Pria itu menatap tajam ke arah Elara yang masih melayang di udara. Dalam sekejap, ia melepaskan genggaman energinya. Tubuh Elara jatuh namun bukan ke tanah.

Bruk!

Elara mendarat tepat di tubuh pria itu, wajah mereka begitu dekat. Bibir Elara tanpa sengaja menyentuh bibir pria itu.

Waktu seolah berhenti.

Suasana mendadak berubah. Langit yang tadinya cerah meredup, awan gelap menggumpal di atas akademi. Angin berhembus kencang, dan kilatan petir membelah langit.

“Gyaaaahhh!!!” teriak para murid di sekitar yang melihatnya.

“Elara... kamu gila apa?!” Mira menutup wajahnya dengan kedua tangan, antara malu dan takut.

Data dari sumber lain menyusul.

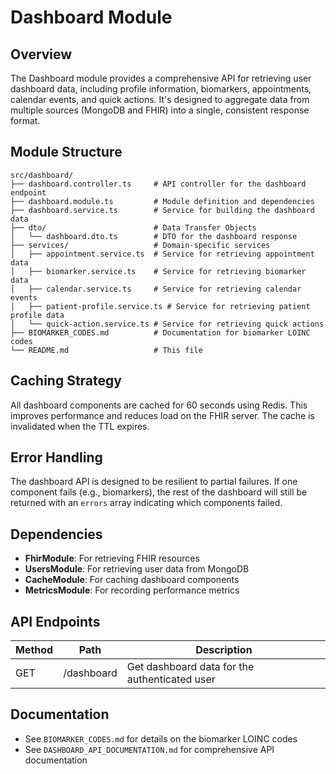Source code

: # Dashboard Module

## Overview

The Dashboard module provides a comprehensive API for retrieving user dashboard data, including profile information, biomarkers, appointments, calendar events, and quick actions. It's designed to aggregate data from multiple sources (MongoDB and FHIR) into a single, consistent response format.

## Module Structure

```
src/dashboard/
├── dashboard.controller.ts     # API controller for the dashboard endpoint
├── dashboard.module.ts         # Module definition and dependencies
├── dashboard.service.ts        # Service for building the dashboard data
├── dto/                        # Data Transfer Objects
│   └── dashboard.dto.ts        # DTO for the dashboard response
├── services/                   # Domain-specific services
│   ├── appointment.service.ts  # Service for retrieving appointment data
│   ├── biomarker.service.ts    # Service for retrieving biomarker data
│   ├── calendar.service.ts     # Service for retrieving calendar events
│   ├── patient-profile.service.ts # Service for retrieving patient profile data
│   └── quick-action.service.ts # Service for retrieving quick actions
├── BIOMARKER_CODES.md          # Documentation for biomarker LOINC codes
└── README.md                   # This file
```

## Caching Strategy

All dashboard components are cached for 60 seconds using Redis. This improves performance and reduces load on the FHIR server. The cache is invalidated when the TTL expires.

## Error Handling

The dashboard API is designed to be resilient to partial failures. If one component fails (e.g., biomarkers), the rest of the dashboard will still be returned with an `errors` array indicating which components failed.

## Dependencies

- **FhirModule**: For retrieving FHIR resources
- **UsersModule**: For retrieving user data from MongoDB
- **CacheModule**: For caching dashboard components
- **MetricsModule**: For recording performance metrics

## API Endpoints

| Method | Path | Description |
|--------|------|-------------|
| GET | /dashboard | Get dashboard data for the authenticated user |

## Documentation

- See `BIOMARKER_CODES.md` for details on the biomarker LOINC codes
- See `DASHBOARD_API_DOCUMENTATION.md` for comprehensive API documentation 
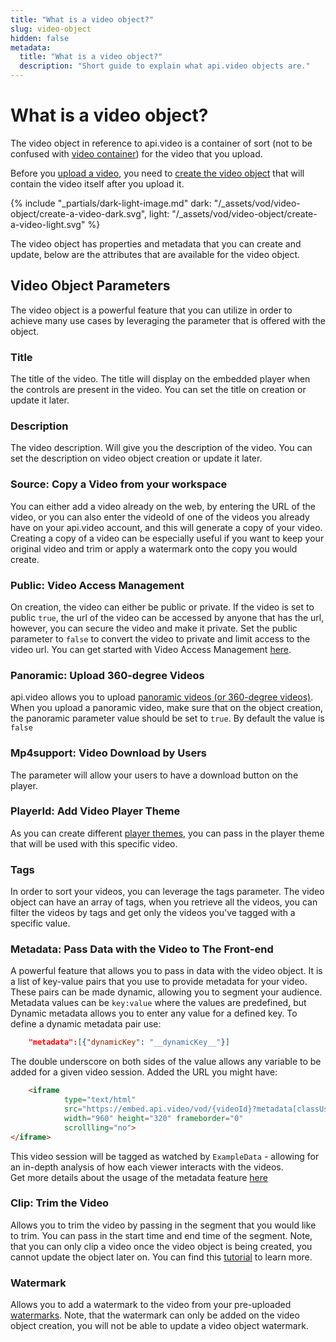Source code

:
 ```yaml
---
title: "What is a video object?"
slug: video-object
hidden: false
metadata:
  title: "What is a video object?"
  description: "Short guide to explain what api.video objects are."
---
```



# What is a video object?

The video object in reference to api.video is a container of sort (not to be confused with [video container](https://headendinfo.com/video-container/)) for the video that you upload.

Before you [upload a video](/reference/api/Videos#upload-a-video), you need to [create the video object](/reference/api/Videos#create-a-video-object) that will contain the video itself after you upload it. 

{% include "_partials/dark-light-image.md" dark: "/_assets/vod/video-object/create-a-video-dark.svg", light: "/_assets/vod/video-object/create-a-video-light.svg" %}

The video object has properties and metadata that you can create and update, below are the attributes that are available for the video object.

## Video Object Parameters

The video object is a powerful feature that you can utilize in order to achieve many use cases by leveraging the parameter that is offered with the object.

### Title

The title of the video. The title will display on the embedded player when the controls are present in the video. You can set the title on creation or update it later.

### Description

The video description. Will give you the description of the video. You can set the description on video object creation or update it later.

### Source: Copy a Video from your workspace

You can either add a video already on the web, by entering the URL of the video, or you can also enter the videoId of one of the videos you already have on your api.video account, and this will generate a copy of your video. Creating a copy of a video can be especially useful if you want to keep your original video and trim or apply a watermark onto the copy you would create.

### Public: Video Access Management

On creation, the video can either be public or private. If the video is set to public `true`, the url of the video can be accessed by anyone that has the url, however, you can secure the video and make it private. Set the public parameter to `false` to convert the video to private and limit access to the video url. You can get started with Video Access Management [here](/delivery-analytics/video-privacy-access-management).

### Panoramic: Upload 360-degree Videos

api.video allows you to upload [panoramic videos (or 360-degree videos)](https://en.wikipedia.org/wiki/360-degree_video). When you upload a panoramic video, make sure that on the object creation, the panoramic parameter value should be set to `true`. By default the value is `false`

### Mp4support: Video Download by Users

The parameter will allow your users to have a download button on the player.

### PlayerId: Add Video Player Theme

As you can create different [player themes](/reference/api/Player-Themes), you can pass in the player theme that will be used with this specific video.

### Tags

In order to sort your videos, you can leverage the tags parameter. The video object can have an array of tags, when you retrieve all the videos, you can filter the videos by tags and get only the videos you've tagged with a specific value.

### Metadata: Pass Data with the Video to The Front-end

A powerful feature that allows you to pass in data with the video object. It is a list of key-value pairs that you use to provide metadata for your video. These pairs can be made dynamic, allowing you to segment your audience.  
Metadata values can be `key:value` where the values are predefined, but Dynamic metadata allows you to enter any value for a defined key. To define a dynamic metadata pair use:

```json
    "metadata":[{"dynamicKey": "__dynamicKey__"}]
```

The double underscore on both sides of the value allows any variable to be added for a given video session. Added the URL you might have:

```html
    <iframe
            type="text/html"
            src="https://embed.api.video/vod/{videoId}?metadata[classUserName]=ExampleData" 
            width="960" height="320" frameborder="0"
            scrollling="no">
</iframe>
```

This video session will be tagged as watched by `ExampleData` - allowing for an in-depth analysis of how each viewer interacts with the videos.  
Get more details about the usage of the metadata feature [here](https://api.video/blog/endpoints/dynamic-metadata/)

### Clip: Trim the Video

Allows you to trim the video by passing in the segment that you would like to trim. You can pass in the start time and end time of the segment. Note, that you can only clip a video once the video object is being created, you cannot update the object later on. You can find this [tutorial](https://api.video/blog/tutorials/how-to-create-a-video-clip/) to learn more.

### Watermark

Allows you to add a watermark to the video from your pre-uploaded [watermarks](/reference/api/Watermarks). Note, that the watermark can only be added on the video object creation, you will not be able to update a video object watermark.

Pria itu membuka mata lebar, tatapan dinginnya menusuk, auranya membara. Elara menegang, tubuhnya kaku di atasnya.

“Kenapa... suasananya jadi kayak gini?!” gumam Maria ketakutan.

Jesika berbisik sambil menelan ludah. “Klan Iblis... mereka pasti sedang dalam keadaan tegang. Itu pertanda amarahnya terpicu.”

Dari arah lain, cahaya keemasan menyilaukan muncul. Murid-murid Luminara yang sedang berlatih di lapangan ikut menoleh. Beberapa dari mereka langsung siaga, menengadahkan tangan seolah bersiap melawan energi gelap yang merambat.

“Tidak mungkin...” ucap salah satu murid Luminara dengan wajah pucat. “Apa... itu pangeran Klan Iblis?”

Tatapan semua orang kini terarah pada Elara dan pria yang masih berbaring dengan dirinya di atas tubuhnya.

Elara masih membeku di atas tubuh pria itu, wajahnya memerah, jantungnya berdetak tak karuan.

Arsen Noctyra membuka matanya penuh, tatapan merahnya menyala dingin. Suara petir menggelegar, aura hitam meledak ke segala arah. Semua orang yang menonton terpaku, gemetar, bahkan ada yang jatuh berlutut.

“Elaraaa!!!” teriak Mira panik.

Namun tepat ketika sorotan mata semua orang tertuju pada mereka berdua ,Arsen menggerakkan tangannya pelan, seperti membelai udara. Sekejap, cahaya hitam pekat berkilat dari matanya, lalu menyebar ke kerumunan.

Wuss!

Angin kencang berhembus. Semua orang menutup mata, terhuyung, dan… begitu mereka kembali membuka mata, ekspresi mereka kosong sejenak. Wajah-wajah yang tadi panik dan terkejut kini terlihat biasa saja, seolah tidak pernah ada insiden barusan.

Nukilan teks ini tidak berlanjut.